As far as golf movies go, there are only a few that stand the test of time, but there may be one on the horizon that boasts the kind of star power that rarely enters the sporting movie realm.
Newly-announced World Golf Hall of Fame inductee Jan Stephenson hinted that a biopic about her life may be in the works and the Oscar-nominated Margot Robbie has expressed interest in playing the future Hall of Famer.
“We’ve talked about doing a movie,” Stephenson told Golf Australia’s Inside the Ropes podcast. “Margot Robbie wants to play me.”
Robbie, 28, is Australian, like Stephenson, and has become one of the most famous actresses in Hollywood thanks to her roles in “The Wolf of Wall Street,” “Suicide Squad” and “I, Tonya,” in which she played disgraced figure skater Tonya Harding.
Stephenson won 16 times on the LPGA Tour in the 1970s and 1980s, including three major championships, but she gained mainstream notoriety by using her looks to bring attention to the Tour during a time when few were interested in the women’s game.
Hall-of-Famer Jan Stephenson recently shared that Margot Robbie has expressed an interest in playing her in a potential movie: https://t.co/Qq7fYnZxRf pic.twitter.com/oRidadxm8B
— Golf Channel (@GolfChannel) October 23, 2018
Golf.com’s Michael Bamberger described Stephenson as “unabashedly, the first woman professional golfer to use her sexuality in a bold marketing effort,” he wrote following the announcement of her induction.
“Coming of age in golf in the mid-1970s, when millions of American men were obsessing about a certain poster of the TV star Farrah Fawcett, Stephenson produced what was, then, a provocative calendar, including a famous photo of her in a bathtub covered by Maxfli golf balls.

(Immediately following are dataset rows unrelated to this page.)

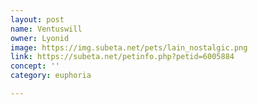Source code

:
 ```yaml
---
layout: post
name: Ventuswill
owner: Lyonid
image: https://img.subeta.net/pets/lain_nostalgic.png
link: https://subeta.net/petinfo.php?petid=6005884
concept: ''
category: euphoria

---
```

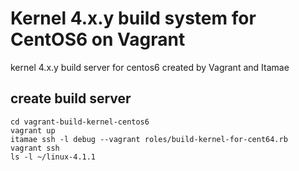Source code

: # Kernel 4.x.y build system for CentOS6 on Vagrant

kernel 4.x.y build server for centos6 created by Vagrant and Itamae

## create build server
```
cd vagrant-build-kernel-centos6
vagrant up
itamae ssh -l debug --vagrant roles/build-kernel-for-cent64.rb
vagrant ssh
ls -l ~/linux-4.1.1
```
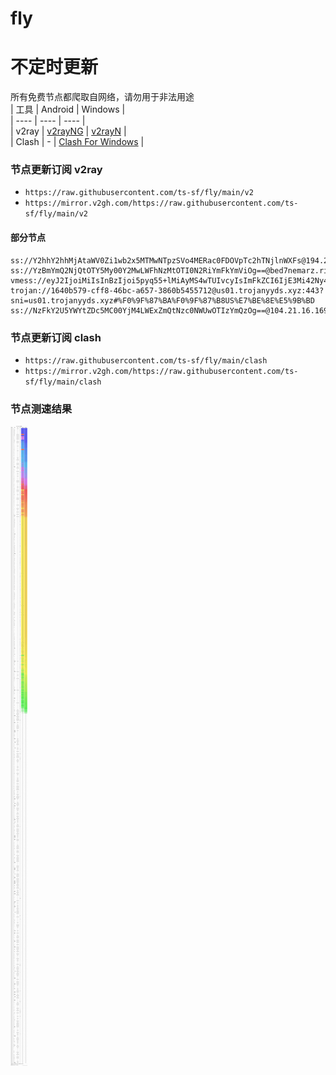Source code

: # fly
# 不定时更新
所有免费节点都爬取自网络，请勿用于非法用途  
|  工具  | Android  | Windows  |  
|  ----  | ----   | ----  |  
| v2ray  | [v2rayNG](https://github.com/2dust/v2rayNG/releases) | [v2rayN](https://github.com/2dust/v2rayN/releases) |  
| Clash  | - | [Clash For Windows](https://github.com/2dust/clashN/releases) | 
  
### 节点更新订阅  v2ray
- `https://raw.githubusercontent.com/ts-sf/fly/main/v2`  
- `https://mirror.v2gh.com/https://raw.githubusercontent.com/ts-sf/fly/main/v2`  

#### 部分节点  
``` 
ss://Y2hhY2hhMjAtaWV0Zi1wb2x5MTMwNTpzSVo4MERac0FDOVpTc2hTNjlnWXFs@194.26.229.18:50744#%E6%9C%AA%E7%9F%A5%206.8MB%2Fs
ss://YzBmYmQ2NjQtOTY5My00Y2MwLWFhNzMtOTI0N2RiYmFkYmViOg==@bed7nemarz.ribon88568.workers.dev:443#US2
vmess://eyJ2IjoiMiIsInBzIjoi5pyq55+lMiAyMS4wTUIvcyIsImFkZCI6IjE3Mi42Ny43NC40IiwicG9ydCI6IjQ0MyIsImlkIjoiNDQxZGEzNDItY2U5MC00NDFlLWJmZjktZDJjZWI1NWU2OGNhIiwiYWlkIjoiMCIsInNjeSI6ImF1dG8iLCJuZXQiOiJ3cyIsInR5cGUiOiIiLCJob3N0IjoibWlrYXNhLnlhZW1pa28uY2xvdWRucy5vcmciLCJwYXRoIjoiL2l2aWRlb3Muc2JzL2xpbmt3cyIsInRscyI6InRscyIsInNuaSI6Im1pa2FzYS55YWVtaWtvLmNsb3VkbnMub3JnIiwidGVzdF9uYW1lIjoiMiJ9
trojan://1640b579-cff8-46bc-a657-3860b5455712@us01.trojanyyds.xyz:443?sni=us01.trojanyyds.xyz#%F0%9F%87%BA%F0%9F%87%B8US%E7%BE%8E%E5%9B%BD
ss://NzFkY2U5YWYtZDc5MC00YjM4LWExZmQtNzc0NWUwOTIzYmQzOg==@104.21.16.169:443#%E6%9C%AA%E7%9F%A53
```
### 节点更新订阅  clash
- `https://raw.githubusercontent.com/ts-sf/fly/main/clash`  
- `https://mirror.v2gh.com/https://raw.githubusercontent.com/ts-sf/fly/main/clash`  

### 节点测速结果
![image](traffic.png)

“Her various marketing efforts worked for two primary reasons: the camera loved her, and she could play. She’s getting into the Hall of Fame, deservedly, on the basis of her play. Her 16 LPGA wins include the 1982 LPGA Championship and the 1983 U.S. Open, where she finished a shot ahead of two future Hall of Famers, Patty Sheehan and JoAnne Carner. She also won in Europe, Japan, Australia, as a senior golfer and, notably, in the 1983 JCPenney Mixed Team Classic, with Fred Couples. Couples is in the Hall of Fame. Stephenson has done more in women’s golf than Couples did in the men’s game.”
There has been no confirmation as of yet from Robbie on the possibility of her taking on the role.